++++ AVAILABLE RECORDS

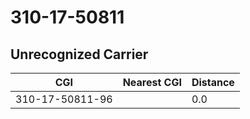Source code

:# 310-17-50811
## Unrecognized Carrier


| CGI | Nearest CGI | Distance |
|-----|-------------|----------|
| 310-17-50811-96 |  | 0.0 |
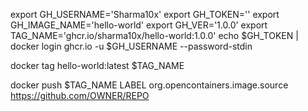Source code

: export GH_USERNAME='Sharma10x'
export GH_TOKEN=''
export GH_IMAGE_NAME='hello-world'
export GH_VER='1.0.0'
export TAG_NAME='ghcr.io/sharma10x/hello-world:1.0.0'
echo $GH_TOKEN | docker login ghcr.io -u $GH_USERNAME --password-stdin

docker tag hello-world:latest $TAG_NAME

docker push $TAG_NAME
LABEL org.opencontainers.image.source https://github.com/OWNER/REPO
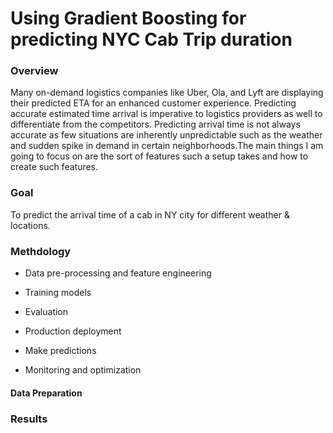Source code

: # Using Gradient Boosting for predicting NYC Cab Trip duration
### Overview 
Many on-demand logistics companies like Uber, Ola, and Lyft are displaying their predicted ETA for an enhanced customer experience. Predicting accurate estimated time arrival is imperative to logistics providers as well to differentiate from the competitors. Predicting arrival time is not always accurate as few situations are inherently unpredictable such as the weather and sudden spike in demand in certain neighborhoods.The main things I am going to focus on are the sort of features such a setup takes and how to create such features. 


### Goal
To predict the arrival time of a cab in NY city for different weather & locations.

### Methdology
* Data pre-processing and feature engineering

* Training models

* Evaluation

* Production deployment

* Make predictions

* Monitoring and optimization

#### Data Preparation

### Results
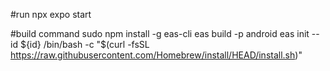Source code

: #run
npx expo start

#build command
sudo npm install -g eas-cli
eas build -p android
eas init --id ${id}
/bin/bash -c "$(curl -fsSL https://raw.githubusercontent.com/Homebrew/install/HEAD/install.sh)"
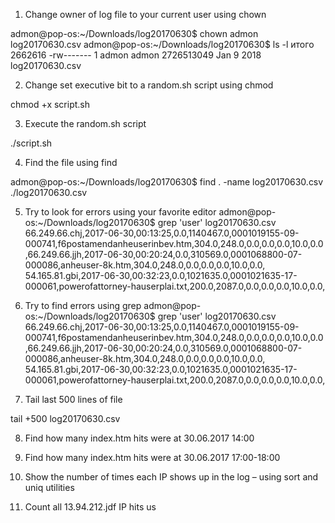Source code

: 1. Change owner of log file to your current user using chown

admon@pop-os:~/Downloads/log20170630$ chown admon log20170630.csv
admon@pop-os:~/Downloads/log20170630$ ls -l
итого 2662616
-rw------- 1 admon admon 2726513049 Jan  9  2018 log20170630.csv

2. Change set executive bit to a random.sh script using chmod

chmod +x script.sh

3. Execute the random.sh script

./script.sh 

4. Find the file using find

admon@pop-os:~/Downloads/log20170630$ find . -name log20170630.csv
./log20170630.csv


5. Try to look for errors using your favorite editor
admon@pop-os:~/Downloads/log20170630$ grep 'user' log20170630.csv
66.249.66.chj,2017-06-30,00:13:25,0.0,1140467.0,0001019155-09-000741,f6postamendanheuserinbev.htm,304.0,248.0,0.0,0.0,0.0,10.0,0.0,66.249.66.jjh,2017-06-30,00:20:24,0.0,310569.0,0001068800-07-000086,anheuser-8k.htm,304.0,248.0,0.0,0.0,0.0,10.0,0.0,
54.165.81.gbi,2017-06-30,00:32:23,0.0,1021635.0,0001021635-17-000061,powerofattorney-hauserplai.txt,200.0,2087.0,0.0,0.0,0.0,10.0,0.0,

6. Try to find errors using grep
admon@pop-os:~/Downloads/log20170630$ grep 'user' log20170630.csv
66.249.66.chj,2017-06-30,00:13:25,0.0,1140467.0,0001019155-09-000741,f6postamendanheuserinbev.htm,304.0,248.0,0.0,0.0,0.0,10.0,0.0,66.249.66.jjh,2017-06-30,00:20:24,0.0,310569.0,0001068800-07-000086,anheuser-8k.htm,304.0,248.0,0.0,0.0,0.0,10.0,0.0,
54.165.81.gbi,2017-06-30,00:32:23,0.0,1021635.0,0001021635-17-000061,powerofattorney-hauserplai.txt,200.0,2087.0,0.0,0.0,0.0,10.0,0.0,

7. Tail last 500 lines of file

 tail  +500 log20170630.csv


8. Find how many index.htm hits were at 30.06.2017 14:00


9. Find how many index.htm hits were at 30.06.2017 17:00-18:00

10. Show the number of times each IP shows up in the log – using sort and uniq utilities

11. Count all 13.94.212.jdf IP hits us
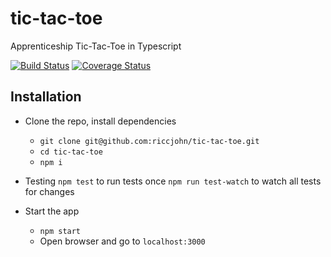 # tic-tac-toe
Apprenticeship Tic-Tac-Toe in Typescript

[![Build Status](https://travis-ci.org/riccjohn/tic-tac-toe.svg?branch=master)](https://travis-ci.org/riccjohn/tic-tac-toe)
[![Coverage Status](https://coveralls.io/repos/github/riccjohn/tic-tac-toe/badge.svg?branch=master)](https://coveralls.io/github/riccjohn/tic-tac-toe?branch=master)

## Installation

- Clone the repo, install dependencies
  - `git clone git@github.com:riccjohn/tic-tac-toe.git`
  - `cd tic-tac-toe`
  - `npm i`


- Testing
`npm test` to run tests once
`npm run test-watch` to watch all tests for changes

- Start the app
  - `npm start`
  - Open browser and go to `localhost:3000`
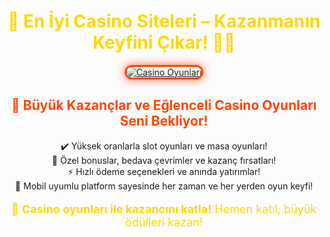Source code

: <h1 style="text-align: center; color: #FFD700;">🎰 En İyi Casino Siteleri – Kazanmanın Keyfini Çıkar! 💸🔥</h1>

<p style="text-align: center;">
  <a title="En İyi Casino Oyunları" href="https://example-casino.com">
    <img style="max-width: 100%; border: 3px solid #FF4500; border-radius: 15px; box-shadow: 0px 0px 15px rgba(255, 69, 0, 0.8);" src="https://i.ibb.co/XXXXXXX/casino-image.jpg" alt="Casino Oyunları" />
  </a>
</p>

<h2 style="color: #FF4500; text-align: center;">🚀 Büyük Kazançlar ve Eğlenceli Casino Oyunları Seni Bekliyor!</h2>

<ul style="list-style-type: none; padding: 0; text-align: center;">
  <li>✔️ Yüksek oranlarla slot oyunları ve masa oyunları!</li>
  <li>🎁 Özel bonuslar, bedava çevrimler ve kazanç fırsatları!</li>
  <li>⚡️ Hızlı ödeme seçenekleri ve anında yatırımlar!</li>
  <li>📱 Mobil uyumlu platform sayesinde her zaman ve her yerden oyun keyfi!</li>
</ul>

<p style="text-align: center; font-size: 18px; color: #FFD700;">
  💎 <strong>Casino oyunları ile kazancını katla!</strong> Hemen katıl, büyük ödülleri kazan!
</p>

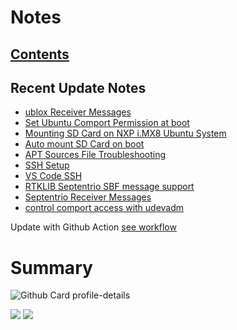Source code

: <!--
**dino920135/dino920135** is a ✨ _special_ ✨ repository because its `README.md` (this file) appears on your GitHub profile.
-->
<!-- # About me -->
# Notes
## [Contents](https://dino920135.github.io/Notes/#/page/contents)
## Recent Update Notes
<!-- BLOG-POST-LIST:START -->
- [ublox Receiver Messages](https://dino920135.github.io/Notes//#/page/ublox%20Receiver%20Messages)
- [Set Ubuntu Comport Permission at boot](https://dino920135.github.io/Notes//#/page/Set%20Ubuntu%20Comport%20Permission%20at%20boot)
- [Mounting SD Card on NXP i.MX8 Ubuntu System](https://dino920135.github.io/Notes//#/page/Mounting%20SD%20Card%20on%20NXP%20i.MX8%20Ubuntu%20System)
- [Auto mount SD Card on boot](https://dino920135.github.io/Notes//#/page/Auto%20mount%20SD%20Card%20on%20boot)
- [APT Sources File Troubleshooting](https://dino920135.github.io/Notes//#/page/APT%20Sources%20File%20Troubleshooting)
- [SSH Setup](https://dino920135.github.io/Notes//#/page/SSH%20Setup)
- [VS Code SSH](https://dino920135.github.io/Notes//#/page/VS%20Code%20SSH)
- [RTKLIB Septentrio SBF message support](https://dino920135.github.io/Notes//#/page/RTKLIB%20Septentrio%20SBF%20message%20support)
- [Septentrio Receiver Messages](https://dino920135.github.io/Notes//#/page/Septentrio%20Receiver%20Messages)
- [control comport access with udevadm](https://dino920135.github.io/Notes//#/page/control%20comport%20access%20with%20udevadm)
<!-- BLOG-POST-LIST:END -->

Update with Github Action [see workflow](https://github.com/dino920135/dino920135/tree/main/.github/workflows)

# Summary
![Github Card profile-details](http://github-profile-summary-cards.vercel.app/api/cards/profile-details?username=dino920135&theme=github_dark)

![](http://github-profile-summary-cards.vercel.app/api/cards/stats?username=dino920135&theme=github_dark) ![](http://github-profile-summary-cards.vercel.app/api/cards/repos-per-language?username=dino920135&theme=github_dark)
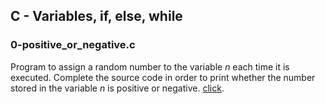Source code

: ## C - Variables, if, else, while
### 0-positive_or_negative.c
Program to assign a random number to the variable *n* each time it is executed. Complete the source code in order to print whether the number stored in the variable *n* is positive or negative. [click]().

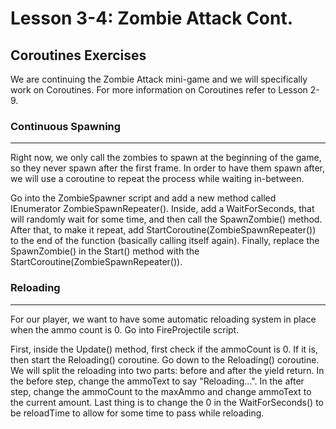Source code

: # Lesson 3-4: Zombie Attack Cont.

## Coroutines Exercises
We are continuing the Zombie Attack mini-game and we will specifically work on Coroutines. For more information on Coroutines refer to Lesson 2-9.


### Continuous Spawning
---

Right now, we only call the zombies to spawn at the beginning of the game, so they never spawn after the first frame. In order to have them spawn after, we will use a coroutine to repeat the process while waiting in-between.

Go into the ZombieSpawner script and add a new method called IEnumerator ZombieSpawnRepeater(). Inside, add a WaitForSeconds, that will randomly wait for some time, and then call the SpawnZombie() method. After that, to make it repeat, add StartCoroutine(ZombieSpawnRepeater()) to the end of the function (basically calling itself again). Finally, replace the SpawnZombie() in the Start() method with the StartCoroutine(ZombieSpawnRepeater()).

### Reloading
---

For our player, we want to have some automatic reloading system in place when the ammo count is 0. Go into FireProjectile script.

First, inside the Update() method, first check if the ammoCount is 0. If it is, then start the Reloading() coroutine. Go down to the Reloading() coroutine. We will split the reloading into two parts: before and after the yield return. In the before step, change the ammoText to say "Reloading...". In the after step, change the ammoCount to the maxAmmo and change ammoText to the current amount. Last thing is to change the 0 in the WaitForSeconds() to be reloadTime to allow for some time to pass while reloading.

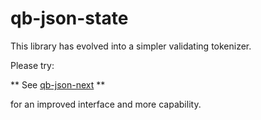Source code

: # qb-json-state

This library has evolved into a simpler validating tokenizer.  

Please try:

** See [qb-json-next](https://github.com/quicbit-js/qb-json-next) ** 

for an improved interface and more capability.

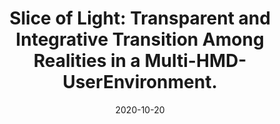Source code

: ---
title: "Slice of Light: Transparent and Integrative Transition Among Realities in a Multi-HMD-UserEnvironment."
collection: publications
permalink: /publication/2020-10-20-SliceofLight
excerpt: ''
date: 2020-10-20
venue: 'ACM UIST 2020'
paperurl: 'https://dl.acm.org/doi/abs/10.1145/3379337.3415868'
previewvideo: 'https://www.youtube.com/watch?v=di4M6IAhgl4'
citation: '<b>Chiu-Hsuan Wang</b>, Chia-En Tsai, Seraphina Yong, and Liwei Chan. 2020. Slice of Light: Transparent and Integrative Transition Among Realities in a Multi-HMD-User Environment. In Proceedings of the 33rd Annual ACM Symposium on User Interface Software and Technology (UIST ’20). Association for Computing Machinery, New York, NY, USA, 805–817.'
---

++++++++

» **INSTRUCTIONS FOR THE TASK**:
As you read the records above, find each line that contains "with" and copy it.

» **OUTPUT OF THE EXERCISE**:
- [control comport access with udevadm](https://dino920135.github.io/Notes//#/page/control%20comport%20access%20with%20udevadm)
Update with Github Action [see workflow](https://github.com/dino920135/dino920135/tree/main/.github/workflows)
Go into the ZombieSpawner script and add a new method called IEnumerator ZombieSpawnRepeater(). Inside, add a WaitForSeconds, that will randomly wait for some time, and then call the SpawnZombie() method. After that, to make it repeat, add StartCoroutine(ZombieSpawnRepeater()) to the end of the function (basically calling itself again). Finally, replace the SpawnZombie() in the Start() method with the StartCoroutine(ZombieSpawnRepeater()).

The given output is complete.